_SOURCE INFORMATION_.
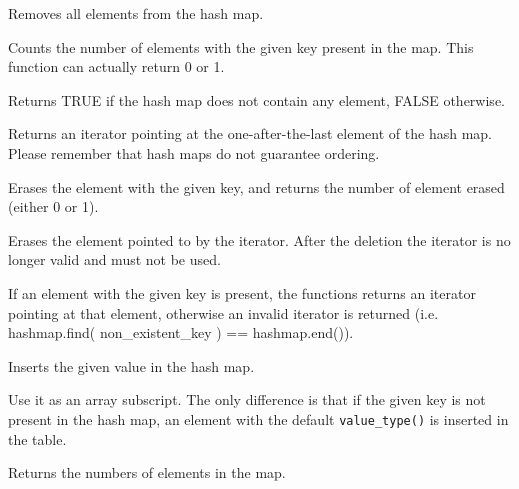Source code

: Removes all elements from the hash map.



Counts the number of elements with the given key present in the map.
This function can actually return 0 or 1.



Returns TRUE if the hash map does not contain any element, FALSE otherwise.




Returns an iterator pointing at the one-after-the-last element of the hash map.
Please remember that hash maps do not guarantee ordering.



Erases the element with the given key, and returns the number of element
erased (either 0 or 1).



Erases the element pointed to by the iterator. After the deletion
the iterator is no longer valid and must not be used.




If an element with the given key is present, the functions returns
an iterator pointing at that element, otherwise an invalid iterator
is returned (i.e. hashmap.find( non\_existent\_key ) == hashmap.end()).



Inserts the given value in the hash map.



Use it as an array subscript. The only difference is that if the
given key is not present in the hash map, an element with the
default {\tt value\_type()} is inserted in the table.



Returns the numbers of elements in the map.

_WHAT TO PRODUCE_.
Return, from the entries, each line that holds "iterator".

_EXERCISE OUTPUT_.
Returns an iterator pointing at the one-after-the-last element of the hash map.
Erases the element pointed to by the iterator. After the deletion
the iterator is no longer valid and must not be used.
an iterator pointing at that element, otherwise an invalid iterator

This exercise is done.